明日は琥珀
さて誰がこんな世界を想像しただろう、とC.C.はひとりきりで古い遺跡の回廊を歩いていた。
自分の存在を主張する靴音のしか聞こえない。鳥のさえずり、動物の気配も命の存在も感じない。それは限りなく無に近い世界。さて、誰がこんな世界を創造しただろう。
もう今はそんな嘆きの声も、聞こえない。
こつん、と響く足音。C.C.はふと足を止めた。
視線の先にいつか見た色を見つける。思わず懐かしくて眼を細めた。なぜか唇が震えたがC.C.は何も漏らすことなく、無理やり口元を吊り上げる。
(泣くことは赦されていない、わたしには)
また一歩ずつ歩みを進める。ゆっくり、ゆっくりと会えなかった時間の分を埋めるように、彼の眠りを妨げないように。近くまで来て、相変わらずの色彩にC.C.は笑みを零した。慈しむようにその髪を撫でて、眠り続けている彼の病的なほど白い頬に触れる。もちろん反応はなく、C.C.はそれでいいというふうに手を離した。そのまま彼が眠る場所に膝を下ろし、そっと寄り添うように寄りかかる。
「お前とわたしだけになってしまったよ」
響く声は頼りなく、その場所に余韻を残しながら消えてゆく。命の気配は、きっとどれだけ探してももう見つかりはしない。誰も居なくなってしまった。これが力の結末。

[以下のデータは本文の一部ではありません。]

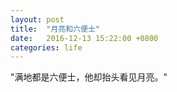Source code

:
 ```yaml
---
layout: post
title:  "月亮和六便士"
date:   2016-12-13 15:22:00 +0800
categories: life
---
```


"满地都是六便士，他却抬头看见月亮。"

「世界は滅んだんだ、ライ。幾度となく繰り返された力の結末さ。終焉にはふさわしいだろう?」
だけど彼はそれを知れば悲しむだろう。
それでも彼が傷つける存在も、彼を傷つける存在ももういない。
ほんとうは、なにが一番幸せだったのかC.C.も理解しているというのに。
「ルルーシュの願いだからな。・・・わたしは、お前の傍に居るよ、ライ」
だからどうか、眼を覚ますことのないように眠り続けて、せめて夢ではどうかしあわせであるように願った。